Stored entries

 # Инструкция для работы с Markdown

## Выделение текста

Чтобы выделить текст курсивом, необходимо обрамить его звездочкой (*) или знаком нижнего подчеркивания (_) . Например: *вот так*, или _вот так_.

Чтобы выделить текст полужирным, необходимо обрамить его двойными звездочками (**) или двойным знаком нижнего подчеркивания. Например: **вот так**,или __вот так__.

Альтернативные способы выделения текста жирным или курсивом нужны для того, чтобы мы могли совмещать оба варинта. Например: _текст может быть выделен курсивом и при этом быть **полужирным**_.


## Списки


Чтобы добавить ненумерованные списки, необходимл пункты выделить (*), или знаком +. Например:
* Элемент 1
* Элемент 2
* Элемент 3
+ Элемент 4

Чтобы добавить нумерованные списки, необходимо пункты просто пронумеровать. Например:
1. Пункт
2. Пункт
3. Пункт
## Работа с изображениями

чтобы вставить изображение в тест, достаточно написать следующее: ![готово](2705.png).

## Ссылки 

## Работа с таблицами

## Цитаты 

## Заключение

What you are asked to do:
From the records above, extract every entry exactly as given.

Expected output:
 # Инструкция для работы с Markdown

## Выделение текста

Чтобы выделить текст курсивом, необходимо обрамить его звездочкой (*) или знаком нижнего подчеркивания (_) . Например: *вот так*, или _вот так_.

Чтобы выделить текст полужирным, необходимо обрамить его двойными звездочками (**) или двойным знаком нижнего подчеркивания. Например: **вот так**,или __вот так__.

Альтернативные способы выделения текста жирным или курсивом нужны для того, чтобы мы могли совмещать оба варинта. Например: _текст может быть выделен курсивом и при этом быть **полужирным**_.


## Списки


Чтобы добавить ненумерованные списки, необходимл пункты выделить (*), или знаком +. Например:
* Элемент 1
* Элемент 2
* Элемент 3
+ Элемент 4

Чтобы добавить нумерованные списки, необходимо пункты просто пронумеровать. Например:
1. Пункт
2. Пункт
3. Пункт
## Работа с изображениями

чтобы вставить изображение в тест, достаточно написать следующее: ![готово](2705.png).

## Ссылки 

## Работа с таблицами

## Цитаты 

## Заключение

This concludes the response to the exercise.